In a well-designed Cocoa MVC application, coordinating controller objects often own mediating controllers, which are archived in nib files.

Design Guidelines For MVC Applications:

  • Although you can combine MVC roles in an object, the best overall strategy is to keep the separation between roles. This separation enhances the reusability of objects and the extensibility of the program they’re used in. If you are going to merge MVC roles in a class, pick a predominant role for that class and then use categories in the same implementation file to extend the class to play other roles.
  • A goal of a well-designed MVC application should be to use as many objects as possible that are reusable. In particular, view objects and model objects should be highly reusable. Application-specific behaviour is frequently concentrated as much as possible in controller objects.
  • Although it is possible to have views directly observe models to detect changes in state, it is best not to do so.
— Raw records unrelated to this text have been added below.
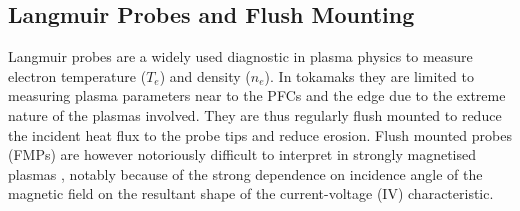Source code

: \documentclass[a4paper, 12pt]{article} %
\begin{document}


\subsection{\label{subsec:lps}Langmuir Probes and Flush Mounting}
	Langmuir probes are a widely used diagnostic in plasma physics to measure electron temperature ($T_e$) and density ($n_e$). 
	In tokamaks they are limited to measuring plasma parameters near to the PFCs and the edge due to the extreme nature of the plasmas involved. 
	They are thus regularly flush mounted to reduce the incident heat flux to the probe tips and reduce erosion. 
	Flush mounted probes (FMPs) are however notoriously difficult to interpret in strongly magnetised plasmas \cite{Matthews1994}, notably because of the strong dependence on incidence angle of the magnetic field on the resultant shape of the current-voltage (IV) characteristic.
	
\end{document}
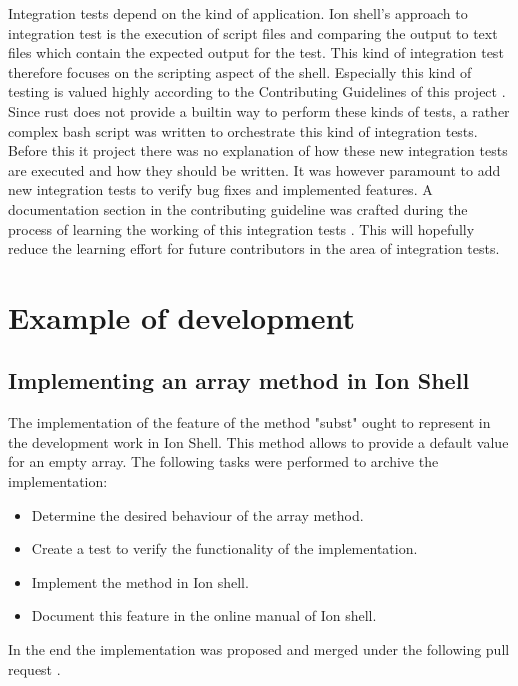 Integration tests depend on the kind of application.
Ion shell's approach to integration test is the execution of script files
and comparing the output to text files which contain the expected output for the test.
This kind of integration test therefore focuses on the scripting aspect of the shell.
Especially this kind of testing is valued highly according to the Contributing Guidelines of this project \cite{ion_shell_contributing}.
Since rust does not provide a builtin way to perform these kinds of tests,
a rather complex bash script was written to orchestrate this kind of integration tests.
Before this it project there was no explanation of how these new integration tests are executed and how they should be written.
It was however paramount to add new integration tests to verify bug fixes and implemented features.
A documentation section in the contributing guideline was crafted during the process of
learning the working of this integration tests \cite{ion_shell_contributing}.
This will hopefully reduce the learning effort for future contributors in the area of integration tests.

\section{Example of development}

\subsection{Implementing an array method in Ion Shell}

The implementation of the feature of the method "subst" ought to represent in the development work in Ion Shell.
This method allows to provide a default value for an empty array.
The following tasks were performed to archive the implementation:

\begin{itemize}
	\item Determine the desired behaviour of the array method.
	\item Create a test to verify the functionality of the implementation.
	\item Implement the method in Ion shell.
	\item Document this feature in the online manual of Ion shell.
\end{itemize}

In the end the implementation was proposed and merged under the following pull request \cite{pr_subst_method}.

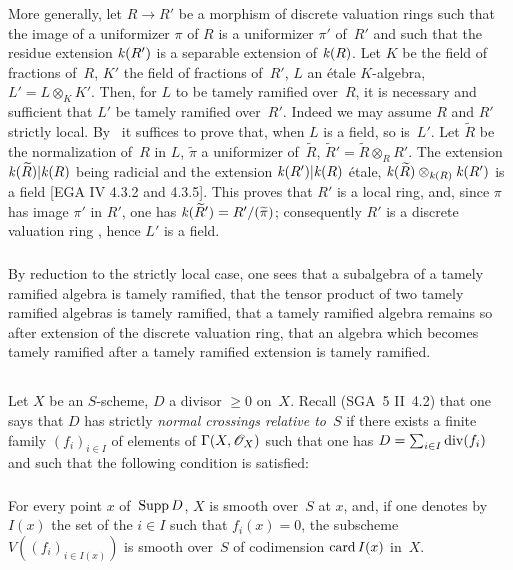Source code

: More generally, let $R \to R'$ be a morphism of discrete
valuation rings such that the image of a uniformizer $\pi$ of
$R$ is a uniformizer $\pi'$ of~$R'$ and such that the residue
extension $\kres(R')$ is a separable extension of
$\kres(R)$. Let $K$ be the field of fractions of~$R$, $K'$ the field of
fractions of~$R'$, $L$ an étale $K$-algebra, $L' = L
\otimes_K K'$. Then, for $L$ to be tamely
ramified over~$R$, it is necessary and sufficient that $L'$ be
tamely ramified over~$R'$. Indeed we may assume
$R$ and $R'$ strictly local. By~ it suffices
to prove that, when $L$ is a field, so is~$L'$. Let $\tilde{R}$ be the normalization of~$R$ in $L$,
$\tilde{\pi}$ a uniformizer of~$\tilde{R}$, $\tilde{R}' =
\tilde{R} \otimes_R R'$. The extension $\kres(\tilde{R})|\kres(R)$ being
radicial and the extension $\kres(R')|\kres(R)$ étale,
$\kres(\tilde{R})\otimes_{\kres(R)}\kres(R')$ is a field [EGA IV 4.3.2 and
4.3.5]. This proves that $R'$ is a local ring, and, since $\pi$ has
image $\pi'$ in $R'$, one has $\kres(\tilde{R}')= R'/(\tilde{\pi})$;
consequently $R'$ is a discrete valuation ring \cite[ch\ptbl I \S 2
prop]{XIII.5}, hence $L'$ is a field.

\subsubsection{}
\label{XIII.2.0.3}
By reduction to the strictly local case, one sees that a
subalgebra of a tamely ramified algebra is
tamely ramified, that the tensor product of two
tamely ramified algebras is tamely
ramified, that a tamely ramified algebra remains
so after extension of the discrete valuation ring,
that an algebra which becomes tamely ramified
after a tamely ramified extension is
tamely ramified.

\subsection{}
\label{XIII.2.1}
Let
$X$ be an $S$-scheme, $D$ a divisor $\geq 0$ on~$X$.
Recall (SGA~5 II~4.2) that one says that $D$ has strictly
\emph{normal crossings relative to}~$S$
if there exists a finite family $(f_i)_{i\in I}$ of elements of
$\Gamma(X,\cal{O}_X)$ such that one has $D=\sum_{i\in
I}\divisor(f_i)$ and such that the following condition is satisfied:

\setcounter{subsubsection}{-1}
\subsubsection{}
\label{XIII.2.1.0}
For every point $x$ of~$\Supp D$, $X$ is smooth over~$S$ at $x$, and, if
one denotes by $I(x)$ the set of the $i\in I$ such that $f_i(x)=0$, the
subscheme $V((f_i)_{i\in I(x)})$ is smooth over~$S$ of
codimension
$\card I(x)$
in~$X$.

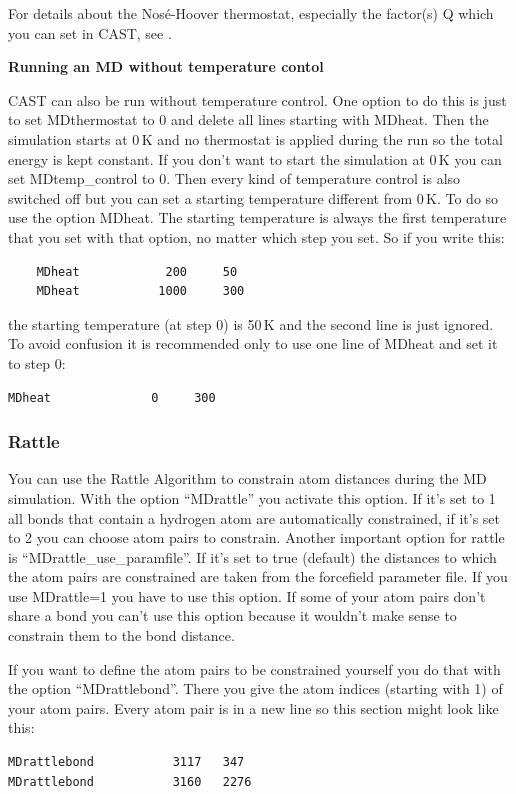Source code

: \documentclass[10pt,a4paper]{article} %
\begin{document}
	For details about the Nosé-Hoover thermostat, especially the factor(s) Q which you can set in CAST, see \cite{frenkel_understanding_2001}.
	
\textbf{	Running an MD without temperature contol}
	
	\ac{CAST} can also be run without temperature control. One option to do this is just to set MDthermostat to 0 and delete all lines starting with MDheat. Then the simulation starts at 0\,K and no thermostat is applied during the run so the total energy is kept constant. If you don't want to start the simulation at 0\,K you can set MDtemp\_control to 0. Then every kind of temperature control is also switched off but you can set a starting temperature different from 0\,K. To do so use the option MDheat. The starting temperature is always the first temperature that you set with that option, no matter which step you set. So if you write this:
			\begin{lstlisting}
	MDheat			  200  	  50
	MDheat 			 1000     300
	\end{lstlisting}
	the starting temperature (at step 0) is 50\,K and the second line is just ignored. To avoid confusion it is recommended only to use one line of MDheat and set it to step 0:
\begin{lstlisting}
MDheat			    0  	  300
\end{lstlisting}	

\subsubsection{Rattle}

You can use the Rattle Algorithm\supercite{rattle} to constrain atom distances during the MD simulation. With the option ``MDrattle'' you activate this option. If it's set to 1 all bonds that contain a hydrogen atom are automatically constrained, if it's set to 2 you can choose atom pairs to constrain. Another important option for rattle is ``MDrattle\_use\_paramfile''. If it's set to true (default) the distances to which the atom pairs are constrained are taken from the forcefield parameter file. If you use MDrattle=1 you have to use this option. If some of your atom pairs don't share a bond you can't use this option because it wouldn't make sense to constrain them to the bond distance. 

If you want to define the atom pairs to be constrained yourself you do that with the option ``MDrattlebond''. There you give the atom indices (starting with 1) of your atom pairs. Every atom pair is in a new line so this section might look like this:
\begin{lstlisting}
MDrattlebond           3117   347
MDrattlebond           3160   2276
\end{lstlisting}
\end{document}
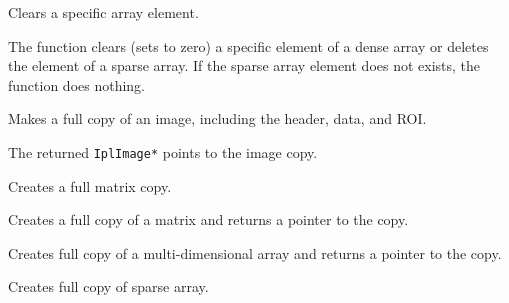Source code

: Clears a specific array element.

\begin{description}
\end{description}

The function  clears (sets to zero) a specific element of a dense array or deletes the element of a sparse array. If the sparse array element does not exists, the function does nothing.

Makes a full copy of an image, including the header, data, and ROI.


\begin{description}
\end{description}

The returned \texttt{IplImage*} points to the image copy.

Creates a full matrix copy.


\begin{description}
\end{description}

Creates a full copy of a matrix and returns a pointer to the copy.

Creates full copy of a multi-dimensional array and returns a pointer to the copy.


\begin{description}
\end{description}


\ifC %
Creates full copy of sparse array.


\begin{description}
\end{description}

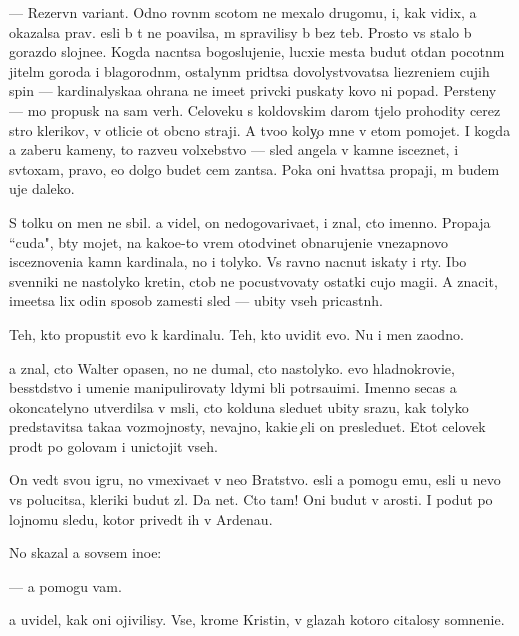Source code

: \documentclass[10pt]{book}
\begin{document}
— Rezervn{\yi}{\y} variant. Odno rovn{\yi}m scotom ne mexalo drugomu, i, kak vidix, {\y}a okazalsa prav. {\Y}esli b{\yi} t{\yi} ne po{\y}avilsa, m{\yi} spravilisy b{\yi} bez teb{\ia}. Prosto vs{\e} stalo b{\yi} gorazdo slojne{\y}e. Kogda nacn{\e}tsa bogoslujeni{\y}e, lucxi{\y}e mesta budut otdan{\yi} pocotn{\yi}m jitel{\ia}m go\-ro\-da i blagorodn{\yi}m, ostalyn{\yi}m prid{\e}tsa dovolystvovatsa li\-{\c}e\-zre\-ni\-{\y}em cujih spin — kardinalyska{\y}a ohrana ne ime{\y}et priv{\yi}cki puskaty kovo ni popad{\ia}. Persteny — mo{\y} propusk na sam{\yi}{\y} verh. Celoveku s koldovskim darom t{\ia}jelo prohodity cerez stro{\y} klerikov, v otlici{\y}e ot ob{\yi}cno{\y} straji. A tvo{\y}o koly{\c}o mne v etom pomojet. I kogda {\y}a zaberu kameny, to razve{\y}u volxebstvo — sled angela v kamne isceznet, i sv{\ia}toxam, pravo, {\y}e{\x}o dolgo budet cem zan{\ia}tsa. Poka oni hvat{\ia}tsa propaji, m{\yi} budem uje daleko.

S tolku on men{\ia} ne sbil. {\Y}a videl, on nedogovariva{\y}et, i znal, cto imenno. Propaja ``cuda", b{\yi}ty mojet, na kako{\y}e-to vrem{\ia} otodvinet obnarujeni{\y}e vnezapnovo iscez\-no\-ve\-ni\-{\y}a kamn{\ia} kardinala, no i tolyko. Vs{\e} ravno nacnut iskaty i r{\yi}ty. Ibo sv{\ia}{\x}enniki ne nastolyko kretin{\yi}, ctob{\yi} ne pocustvovaty ostatki cujo{\y} magi{\y}i. A znacit, ime\-{\y}et\-sa lix odin sposob zamesti sled{\yi} — ubity vseh pricastn{\yi}h.

Teh, kto propustit {\y}evo k kardinalu. Teh, kto uvidit {\y}evo. Nu i men{\ia} zaodno.

{\Y}a znal, cto Walter opasen, no ne dumal, cto nastolyko. {\Y}evo hladnokrovi{\y}e, besst{\yi}dstvo i umeni{\y}e manipulirovaty l{\io}dymi b{\yi}li potr{\ia}sa{\y}u{\x}imi. Imenno se{\y}cas {\y}a okoncatelyno utverdilsa v m{\yi}sli, cto kolduna sledu{\y}et ubity srazu, kak tolyko predstavitsa taka{\y}a vozmojnosty, ne\-vaj\-no, kaki{\y}e {\c}eli on presledu{\y}et. Etot celovek pro{\y}d{\e}t po golovam i unictojit vseh.

On ved{\e}t svo{\y}u igru, no vmexiva{\y}et v ne{\y}o Bratstvo. {\Y}esli {\y}a pomogu {\y}emu, {\y}esli u nevo vs{\e} polucitsa, kleriki budut zl{\yi}. Da net. Cto tam! Oni budut v {\y}arosti. I po{\y}dut po lojnomu sledu, kotor{\yi}{\y} prived{\e}t ih v Ardenau.

No skazal {\y}a sovsem ino{\y}e:

— {\Y}a pomogu vam.

{\Y}a uvidel, kak oni ojivilisy. Vse, krome Kristin{\yi}, v glazah kotoro{\y} citalosy somneni{\y}e.
\end{document}
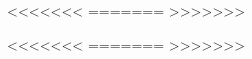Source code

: \documentclass{aa}
\begin{document}
{{{\begin{figure}
{%
<<<<<<<
=======
>>>>>>>


<<<<<<<
=======
>>>>>>>

}
\end{figure}}}}
\end{document}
A view object should always go through a mediating controller object to learn about changes in an model object.
  • Strive to limit code dependency in the classes of your application. The greater the dependency a class has on another class, the less reusable it is. Specific recommendations vary by the MVC roles of the two classes involved:
  • A view class shouldn’t depend on a model class (although this may be unavoidable with some custom views).
  • A view class shouldn’t have to depend on a mediating controller class.
  • A model class shouldn’t depend on anything other than other model classes.
  • A mediating controller class shouldn’t depend on a model class (although, like views, this may be necessary if it’s a custom controller class).
  • A mediating controller class shouldn’t depend on view classes or on coordinating controller classes.
  • A coordinating controller class depends on classes of all MVC role types.

Conclusion:

With the help of MVC , one can learn how to use modern practises in apps and prevent structural problems before they become a headache.